Saved data entries

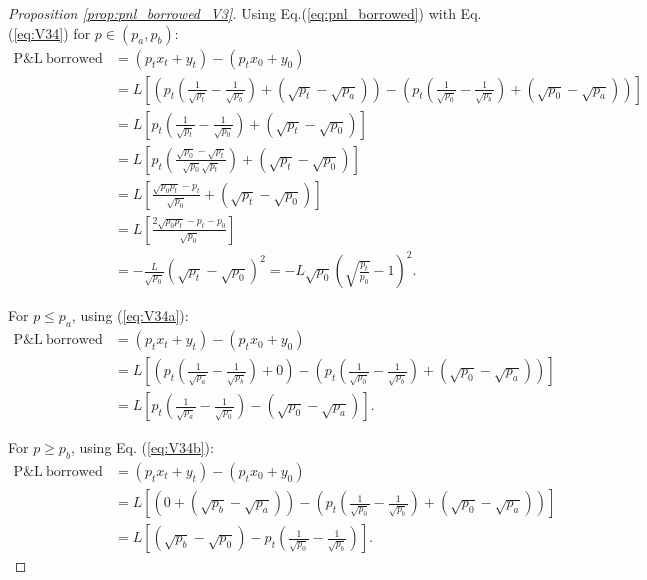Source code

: \documentclass[pdftex,11pt,a4paper] {article}
\begin{document}
\begin{proof} [Proposition \ref{prop:pnl_borrowed_V3}]
Using Eq.(\ref{eq:pnl_borrowed}) with Eq.(\ref{eq:V34}) for $p \in (p_{a}, p_{b})$:
\begin{equation} \label{eq:V37}
\begin{split}
\mathrm{P\&L \ borrowed} & = \left(p_{t} x_{t} + y_{t} \right) - \left(p_{t} x_{0} + y_{0}\right)\\
& = L \left[ \left(p_{t} \left(\frac{1}{\sqrt{p_{t}}} - \frac{1}{\sqrt{p_{b}}}\right) + \left(\sqrt{p_{t}} - \sqrt{p_{a}}\right) \right) - \left(p_{t} \left(\frac{1}{\sqrt{p_{0}}} - \frac{1}{\sqrt{p_{b}}}\right)  + \left(\sqrt{p_{0}} - \sqrt{p_{a}}\right)\right) \right]\\
& = L \left[ p_{t} \left(\frac{1}{\sqrt{p_{t}}} - \frac{1}{\sqrt{p_{0}}}\right) + \left(\sqrt{p_{t}} - \sqrt{p_{0}}\right)  \right]\\
& = L \left[ p_{t} \left(\frac{\sqrt{p_{0}}-\sqrt{p_{t}}}{\sqrt{p_{0}}\sqrt{p_{t}}}\right) + \left(\sqrt{p_{t}} - \sqrt{p_{0}}\right)  \right]\\
& = L \left[  \frac{\sqrt{p_{0}p_{t}}-p_{t}}{\sqrt{p_{0}}} + \left(\sqrt{p_{t}} - \sqrt{p_{0}}\right)  \right]\\
& = L \left[  \frac{2\sqrt{p_{0}p_{t}}-p_{t}-p_{0}}{\sqrt{p_{0}}} \right]\\
& =  - \frac{L}{\sqrt{p_{0}}}  \left(\sqrt{p_{t}}-\sqrt{p_{0}}\right)^{2} =  -  L \sqrt{p_{0}} \left(\sqrt{\frac{p_{t}}{p_{0}}}-1\right)^{2}.
\end{split}
\end{equation}

For $p \leq p_{a}$, using (\ref{eq:V34a}):
\begin{equation} \label{eq:V37a}
\begin{split}
\mathrm{P\&L \ borrowed} & = \left(p_{t} x_{t} + y_{t} \right) - \left(p_{t} x_{0} + y_{0}\right)\\
& = L \left[ \left(p_{t} \left(\frac{1}{\sqrt{p_{a}}} - \frac{1}{\sqrt{p_{b}}}\right) +0\right) - \left(p_{t} \left(\frac{1}{\sqrt{p_{0}}} - \frac{1}{\sqrt{p_{b}}}\right)  + \left(\sqrt{p_{0}} - \sqrt{p_{a}}\right)\right) \right]\\
& = L \left[  p_{t} \left(\frac{1}{\sqrt{p_{a}}} - \frac{1}{\sqrt{p_{0}}}\right)   - \left(\sqrt{p_{0}} - \sqrt{p_{a}}\right) \right].
\end{split}
\end{equation}


For $p  \geq  p_{b}$, using Eq. (\ref{eq:V34b}):
\begin{equation} \label{eq:V37b}
\begin{split}
\mathrm{ P\&L \ borrowed} & = \left(p_{t} x_{t} + y_{t} \right) - \left(p_{t} x_{0} + y_{0}\right)\\
& = L\left[ \left(0 + \left(\sqrt{p_{b}} - \sqrt{p_{a}}\right) \right) - \left(p_{t} \left(\frac{1}{\sqrt{p_{0}}} - \frac{1}{\sqrt{p_{b}}}\right)  + \left(\sqrt{p_{0}} - \sqrt{p_{a}}\right)\right)\right]\\
& = L\left[   \left(\sqrt{p_{b}} - \sqrt{p_{0}}\right)- p_{t} \left(\frac{1}{\sqrt{p_{0}}} - \frac{1}{\sqrt{p_{b}}}\right) \right].
\end{split}
\end{equation}


\end{proof}
\end{document}
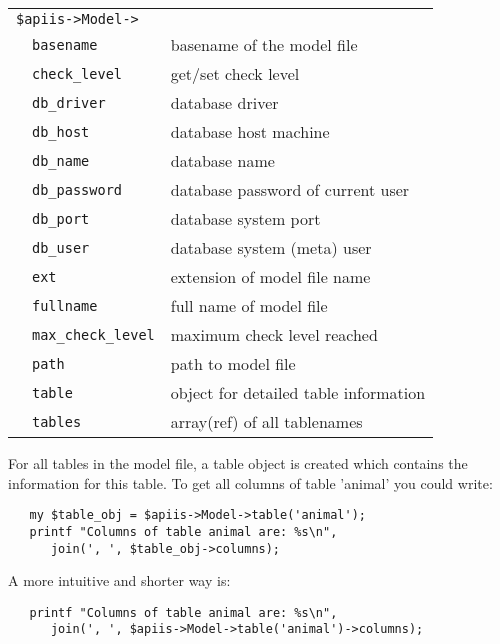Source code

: \smallskip
\begin{tabular}{rl|l}
\multicolumn{3}{l}{\texttt{\$apiis->Model->}}       \\
                      &\verb+basename+         & basename of the model file \\
                      &\verb+check_level+      & get/set check level \\
                      &\verb+db_driver+        & database driver \\
                      &\verb+db_host+          & database host machine \\
                      &\verb+db_name+          & database name \\
                      &\verb+db_password+      & database password of current user \\
                      &\verb+db_port+          & database system port \\
                      &\verb+db_user+          & database system (meta) user \\
                      &\verb+ext+              & extension of model file name \\
                      &\verb+fullname+         & full name of model file \\
                      &\verb+max_check_level+  & maximum check level reached \\
                      &\verb+path+             & path to model file \\
                      &\verb+table+            & object for detailed table information \\
                      &\verb+tables+           & array(ref) of all tablenames \\
\end{tabular}
\medskip

For all tables in the model file, a table object is created which contains the
information for this table. To get all columns of table 'animal' you could write:

\begin{verbatim}
   my $table_obj = $apiis->Model->table('animal');
   printf "Columns of table animal are: %s\n",
      join(', ', $table_obj->columns);
\end{verbatim}

A more intuitive and shorter way is:

\begin{verbatim}
   printf "Columns of table animal are: %s\n",
      join(', ', $apiis->Model->table('animal')->columns);
\end{verbatim}

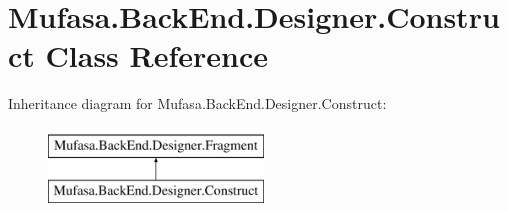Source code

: \hypertarget{class_mufasa_1_1_back_end_1_1_designer_1_1_construct}{\section{Mufasa.\+Back\+End.\+Designer.\+Construct Class Reference}
\label{class_mufasa_1_1_back_end_1_1_designer_1_1_construct}
}
Inheritance diagram for Mufasa.\+Back\+End.\+Designer.\+Construct\+:\begin{figure}[H]
\begin{center}
\leavevmode
\includegraphics[height=2.000000cm]{class_mufasa_1_1_back_end_1_1_designer_1_1_construct}
\end{center}
\end{figure}
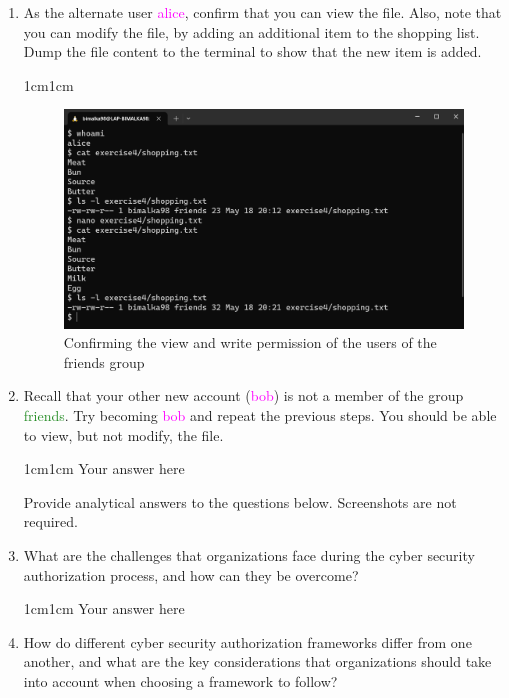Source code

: \documentclass[11pt,letterpaper]{article}
\newenvironment{answer}{\em \color{blue} \begin{adjustwidth}{1cm}{1cm}}{\end{adjustwidth}}
\begin{document}
\begin{enumerate}
		\item As the alternate user \textcolor{magenta}{alice}, confirm that you can view the file. Also, note that you can modify the file, by adding an additional item to the shopping list. Dump the file content to the terminal to show that the new item is added.
		
		\begin{answer}
			\begin{figure}[H]
				\centering
				\includegraphics[width=0.65\columnwidth]{images/q11_1}
				\caption{Confirming the view and write permission of the users of the friends group} \label{fig:q11_1}
			\end{figure}
		\end{answer}
		
		\item Recall that your other new account (\textcolor{magenta}{bob}) is not a member of the group \textcolor{ForestGreen}{friends}. Try becoming \textcolor{magenta}{bob} and repeat the previous steps. You should be able to view, but not modify, the file.
		
		\begin{answer}
			Your answer here
		\end{answer}
		
		\vspace{5mm}
		
		Provide analytical answers to the questions below. Screenshots are not required.
		
		\item What are the challenges that organizations face during the cyber security authorization process, and how can they be overcome?
		
		\begin{answer}
			Your answer here
		\end{answer}
		
		\item How do different cyber security authorization frameworks differ from one another, and what are the key considerations that organizations should take into account when choosing a framework to follow?
		

\end{enumerate}
\end{document}
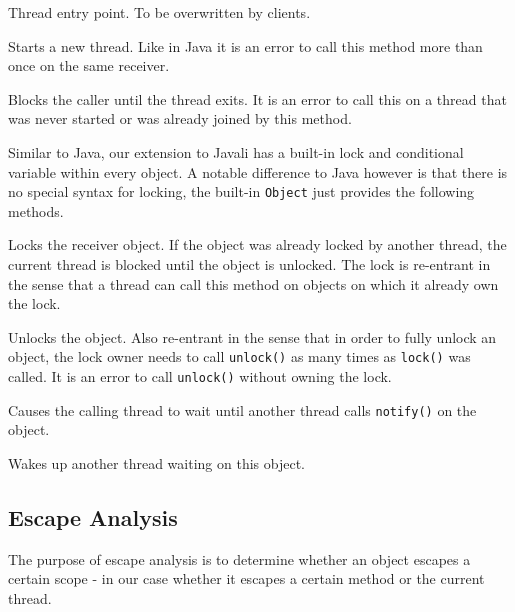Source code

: \documentclass[letterpaper]{article}
\begin{document}
\begin{description}[leftmargin=!,labelwidth=\widthof{\texttt{start()}}]
 \item[\texttt{run()}] Thread entry point. To be overwritten by clients.
 \item[\texttt{start()}] Starts a new thread. Like in Java it is an error to
 call this method more than once on the same receiver.
 \item[\texttt{join()}] Blocks the caller until the thread exits. It is an error
 to call this on a thread that was never started or was already joined by this method.
\end{description}

Similar to Java, our extension to Javali has a built-in lock and conditional variable
within every object. A notable difference to Java however is that there is
no special syntax for locking, the built-in \texttt{Object} just provides the
following methods.

\begin{description}[leftmargin=!,labelwidth=\widthof{\texttt{unlock()}}]
 \item[\texttt{lock()}] Locks the receiver object. If the object was already locked by
 another thread, the current thread is blocked until the object is unlocked. The
 lock is re-entrant in the sense that a thread can call this method on objects
 on which it already own the lock.
 \item[\texttt{unlock()}] Unlocks the object. Also re-entrant in the sense that
 in order to fully unlock an object,
 the lock owner needs to call \texttt{unlock()} as many times as \texttt{lock()}
 was called. It is an error to call \texttt{unlock()} without owning the lock.
 \item[\texttt{wait()}] Causes the calling thread to wait until another thread
 calls \texttt{notify()} on the object.
 \item[\texttt{notify()}] Wakes up another thread waiting on this object.
\end{description}

\subsection{Escape Analysis}

The purpose of escape analysis is to determine whether an object escapes a certain
scope - in our case whether it escapes a certain method or the current thread.
\end{document}
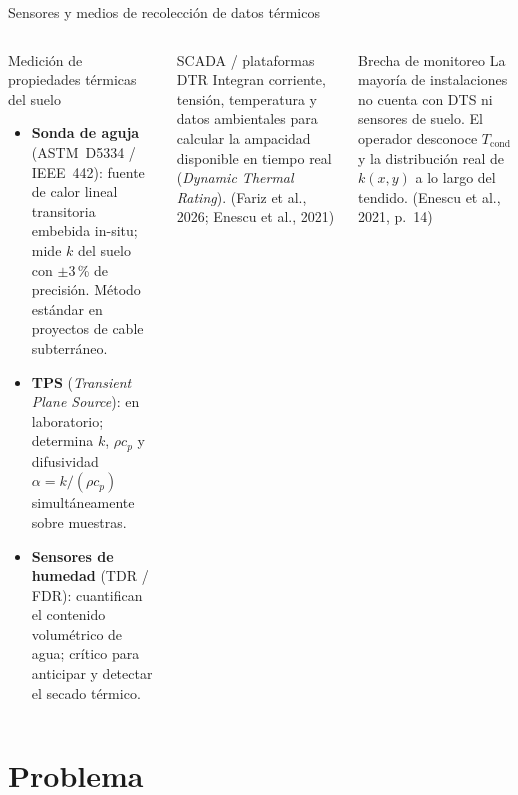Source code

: \documentclass[aspectratio=169]{beamer}
\newcommand{\refcite}[1]{{\footnotesize\color{gray!70!black} #1}}
\begin{document}
\begin{frame}{Sensores y medios de recolección de datos térmicos}
\begin{columns}[T]
\begin{block}{Medición de propiedades térmicas del suelo}
\scriptsize\justifying
\begin{itemize}[leftmargin=*,itemsep=1pt]
    \item \textbf{Sonda de aguja} (ASTM~D5334 / IEEE~442): fuente de
          calor lineal transitoria embebida in-situ; mide $k$ del
          suelo con $\pm$3\,\% de precisión. Método estándar en
          proyectos de cable subterráneo.
    \item \textbf{TPS} (\textit{Transient Plane Source}): en
          laboratorio; determina $k$, $\rho c_p$ y difusividad
          $\alpha = k/(\rho c_p)$ simultáneamente sobre muestras.
    \item \textbf{Sensores de humedad} (TDR / FDR): cuantifican el
          contenido volumétrico de agua; crítico para anticipar
          y detectar el secado térmico.
\end{itemize}
\end{block}
\vspace{0.15em}
\begin{block}{SCADA / plataformas DTR}
\scriptsize
Integran corriente, tensión, temperatura y datos ambientales para
calcular la ampacidad disponible en tiempo real
(\textit{Dynamic Thermal Rating}).
\refcite{(Fariz et al., 2026; Enescu et al., 2021)}
\end{block}
\vspace{0.3em}
\begin{alertblock}{Brecha de monitoreo}
\scriptsize
La mayoría de instalaciones no cuenta con DTS ni sensores de suelo.
El operador desconoce $T_\text{cond}$ y la distribución real de
$k(x,y)$ a lo largo del tendido.
\refcite{(Enescu et al., 2021, p.~14)}
\end{alertblock}
\end{columns}
\end{frame}


\section{Problema}
\end{document}
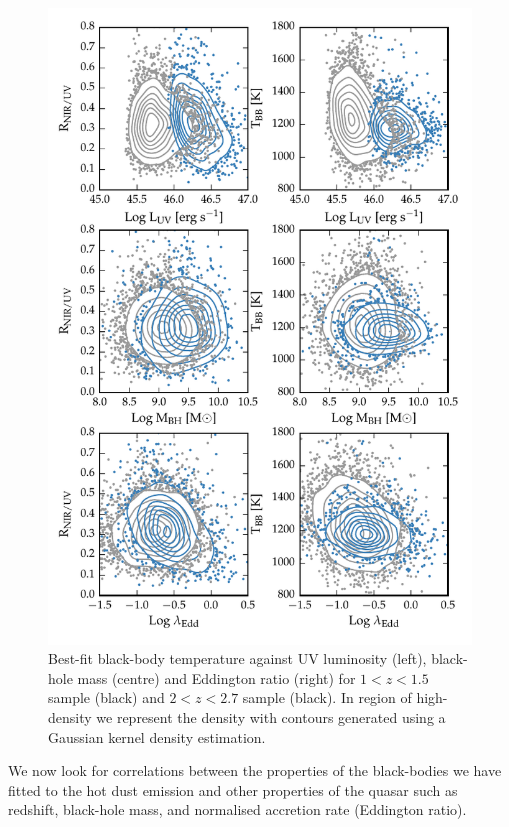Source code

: \begin{figure}
  \centering
  \includegraphics[width=\textwidth]{figures/chapter05/correlations_contour.pdf}
  \caption{Best-fit black-body temperature against UV luminosity (left), black-hole mass (centre) and Eddington ratio (right) for $1 < z < 1.5$ sample (black) and $2 < z < 2.7$ sample (black). In region of high-density we represent the density with contours generated using a Gaussian kernel density estimation. }
  \label{fig:correlations_contour}
\end{figure}

We now look for correlations between the properties of the black-bodies we have fitted to the hot dust emission and other properties of the quasar such as redshift, black-hole mass, and normalised accretion rate (Eddington ratio). 

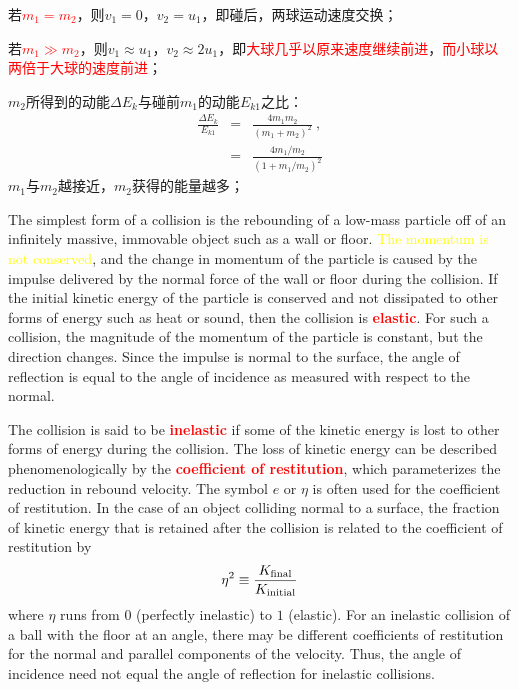 \documentclass[12pt,a4paper]{article}
\begin{document}
若\textcolor{red}{$m_1 = m_2$}，则$v_1 = 0$，$v_2 = u_1$，即碰后，两球运动速度交换；

若\textcolor{red}{$m_1 \gg m_2$}，则$v_1 \approx u_1$，$v_2 \approx 2u_1$，即\textcolor{red}{大球几乎以原来速度继续前进}，\textcolor{red}{而小球以两倍于大球的速度前进}；

$m_2$所得到的动能$\Delta E_k$与碰前$m_1$的动能$E_{k1}$之比：
\begin{eqnarray}
\nonumber \frac{\Delta E_k}{E_{k1}} &=& \frac{4m_1 m_2}{(m_1 +m_2)^2} ~, \\
&=& \frac{4m_1/m_2}{(1+m_1/m_2)^2}
\end{eqnarray}
$m_1$与$m_2$越接近，$m_2$获得的能量越多；


\cite{benacquista2018classical} The simplest form of a collision is the rebounding of a low-mass particle off of an infinitely massive, immovable object such as a wall or floor. \textcolor{yellow}{The momentum is not conserved}, and the change in momentum of the particle is caused by the impulse delivered by the normal force of the wall or floor during the collision. If the initial kinetic energy of the particle is conserved and not dissipated to other forms of energy such as heat or sound, then the collision is \textcolor{red}{\bf elastic}. For such a collision, the magnitude of the momentum of the particle is constant, but the direction changes. Since the impulse is normal to the surface, the angle of reflection is equal to the angle of incidence as measured with respect to the normal.

The collision is said to be \textcolor{red}{\bf inelastic} if some of the kinetic energy is lost to other forms of energy during the collision. The loss of kinetic energy can be described phenomenologically by the \textcolor{red}{\bf coefficient of restitution}, which parameterizes the reduction in rebound velocity. The symbol $e$ or $\eta$ is often used for the coefficient of restitution. In the case of an object colliding normal to a surface, the fraction of kinetic energy that is retained
after the collision is related to the coefficient of restitution by
\begin{equation}
\eta^2 \equiv \dfrac{K_{\rm final}}{K_{\rm initial}}
\end{equation}
where $\eta$ runs from $0$ (perfectly inelastic) to $1$ (elastic). For an inelastic collision of a ball with the floor at an angle, there may be different coefficients of restitution for the normal and parallel components of the velocity. Thus, the angle of incidence need not equal the angle of reflection for inelastic collisions.
\end{document}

**WHAT NEEDS TO BE DONE**
The answer must be a single number: the count of lines in the entries that include "caption".

**YOUR SOLUTION**
2